# Colorado Elk Hunt



## UTEXPLORER (Jul 7, 2009)

This is my wifes grandfathers story, about his Elk hunt in CO this year. He normally hunts his ranch in TX and is used to taking whitetails and hogs.

Wanting a Wapiti*

*From the Cree language: Waapiti, a large deer species native to western North America and eastern Asia .

Friends, if you have yet to take an elk, or haven't hunted with AWWC member Walt Isenhour of Lone Star Outfitters, then partner, that's too long, start making plans!

Walt, wife Carol and their guides are serious, organized and well, just know what they're doin'.

Lone Star Outfitters' ranches are just north of the famed Vermejo Park and Hill ranches which offer over 1,000,000 acres of prime elk habitat and an elk herd of proven genetics.

When I bid on the hunt at our McBride Banquet in 2008 I was just hopin' for some antlers to hang on the wall and some elk meat for the 'fridge. Little did I know what an old guy can endure as Lone Star Outfitters emphasizes 320+ class trophy bull elk and one must work to get them!

I was paired with a lean, long-legged 27-year-young guide that lives in the mountains and is known to run up steep grades. (Now mind you not everyone has this experience as some can ride electric buggies that take some of the stalk away.)

After the first day of breathlessly following my mountain-goat guide up and down the mountainside I asked Walt what possessed him to pair us. He said, "Justin asked me the same question after you missed that elk this morning. I told him that you said you were a former Marine and a good shot."

Man, did I ever regret shooting my mouth off.

The shot.

After our stalk that first morning one of the few things Justin said at all was, "are you okay with a 300-yard shot?" I didn't know what to say. He sensed my reticence and said, "shoot the near one". It was only 250-260 yards and I shot too low.

I found out later that one is supposed to raise your shot a couple feet.
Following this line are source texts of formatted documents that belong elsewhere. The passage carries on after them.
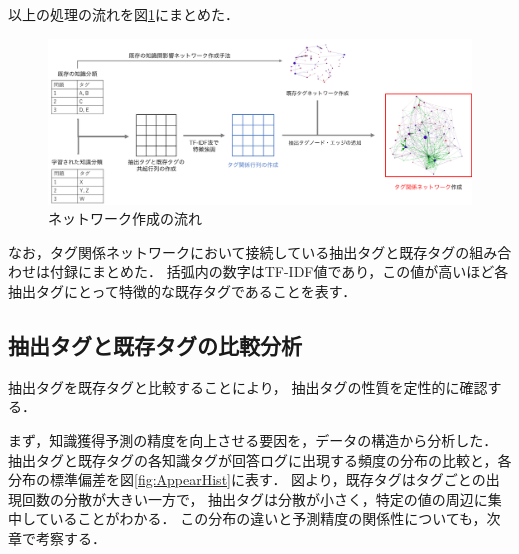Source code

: 以上の処理の流れを図\ref{fig:networkflow}にまとめた．

\begin{figure}[htb]
\begin{center}
\includegraphics[width=400pt]{./img/networkflow.png}
\end{center}
\caption{ネットワーク作成の流れ}
\label{fig:networkflow}
\end{figure}


なお，タグ関係ネットワークにおいて接続している抽出タグと既存タグの組み合わせは付録にまとめた．
括弧内の数字はTF-IDF値であり，この値が高いほど各抽出タグにとって特徴的な既存タグであることを表す．




\subsection{抽出タグと既存タグの比較分析}
抽出タグを既存タグと比較することにより，
抽出タグの性質を定性的に確認する．



まず，知識獲得予測の精度を向上させる要因を，データの構造から分析した．
抽出タグと既存タグの各知識タグが回答ログに出現する頻度の分布の比較と，各分布の標準偏差を図\ref{fig:AppearHist}に表す．
図より，既存タグはタグごとの出現回数の分散が大きい一方で，
抽出タグは分散が小さく，特定の値の周辺に集中していることがわかる．
この分布の違いと予測精度の関係性についても，次章で考察する．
Okay, maybe not really that much but I haven't shot at much over 100 yds. since qualifying on the USMC rifle range during the Revolutionary War or so.

On Day 2 Justin and I had another flat-belly hunter join us and I trailed behind them both, and Ryan smokes! We didn't see any shooter-elk that day but I had a nice visit with Ryan who actually talks.

Day 3, Friday the 13th, dawned rainy, overcast, and I thought, bleak. But Justin was undaunted, actually pumped!

"I have a good feeling about you today", he encouraged. We donned rain gear and headed out, soon spotting elk in a long meadow. We began a stalk from downwind, only to have some elk enter the meadow between us and our prey. We retreated, then saw elk deviating from the meadow in an effort to cross the road! We stalked and set up for a shot at a bull in that group - only to have a service truck come down the road and begin honking his horn! Needless to say, as was intended by the jerk in the truck, that wasn't conducive to good hunting. He must have sensed that I was a Texan hunting his elk.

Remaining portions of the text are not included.